A caverna era enorme e iluminada por algum tipo de fungo verde água, o Salgueiro tinha seis metros de altura e realmente parecia ser feito de bronze, por alguma razão tinha grama e flores no chão mesmo sem sol. A fonte de luz do lago provavelmente é a mesma do teto. Nenhum som além da água pingando em algum lugar mais a fundo.

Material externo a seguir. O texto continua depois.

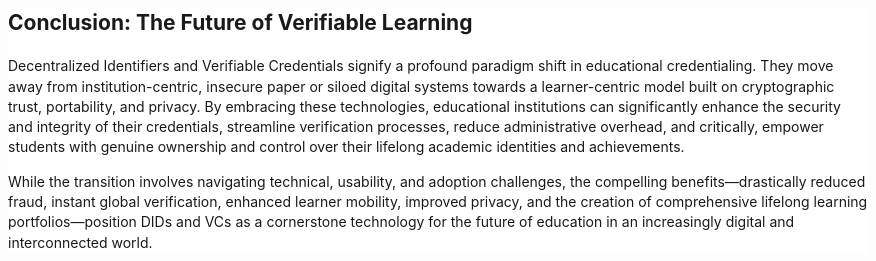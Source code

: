 ## Conclusion: The Future of Verifiable Learning

Decentralized Identifiers and Verifiable Credentials signify a profound paradigm shift in educational credentialing. They move away from institution-centric, insecure paper or siloed digital systems towards a learner-centric model built on cryptographic trust, portability, and privacy. By embracing these technologies, educational institutions can significantly enhance the security and integrity of their credentials, streamline verification processes, reduce administrative overhead, and critically, empower students with genuine ownership and control over their lifelong academic identities and achievements.

While the transition involves navigating technical, usability, and adoption challenges, the compelling benefits—drastically reduced fraud, instant global verification, enhanced learner mobility, improved privacy, and the creation of comprehensive lifelong learning portfolios—position DIDs and VCs as a cornerstone technology for the future of education in an increasingly digital and interconnected world.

Os quatro estavam na mesma quando eles escutam algum dos animais da floresta uivando lá fora. Em segundos, eles escutam alguma coisa rosnando lá em cima e a casinha lá de cima sendo derrubada.
Emi e Akemi se viram e Hank pega a arma e aponta para entrada, Sophie levanta o mais rápido que consegue, pronta para se defender.
Aquele demônio branco que atacou Sophie antes abriu um buraco enorme na parede, a boca dele estava salivando. Hank estava com os olhos arregalados, admirado com a presença daquela criatura demoníaca. Emi e Akemi já estavam prontas para atacar, Sophie transformou seus braceletes em uma lâmina.
- NÃO!! NÃO FAZ ISSO!! - Hank gritou. - É O DUMPLING!!
As gêmeas olham para ele perplexas.
- O quê? - Akemi pergunta.
O lobo vira a cabeça para ela, ainda rosnando e a boca bem aberta.
- Esse é o Dumpling. - Hank repete.
- Impossível! - Contestou Emi.
- É ele. Ele desapareceu logo depois do Vitor morrer... - Hank começa a explicar, mas Emi o interrompe.
- Não, estou dizendo que não é possível que ele seja tão grande.- Ela gesticula para o animal. - Ele não pode ter crescido tanto.
- Ele é! A raça dele cresce muito rápido. - Hank explica. - Não machuca ele!
Sophie franziu a testa, olhando confusa para eles e a criatura (Dumpling??), queria poder lançar outra estaca contra o lobo e fazê-lo correr antes que ele decida fazer um lanchinho.
- Não entendo. Que bicho é esse? - Sophie pergunta
Hank suspirou irritado e olha para Sophie como se ela fosse obrigada a saber a identidade daquele animal.
- Dumpling é o lobo do Vitor, ele desapareceu há anos, só encontraram um buraco perto do muro, reviraram a cidade procurando ele e nada. - Hank conta.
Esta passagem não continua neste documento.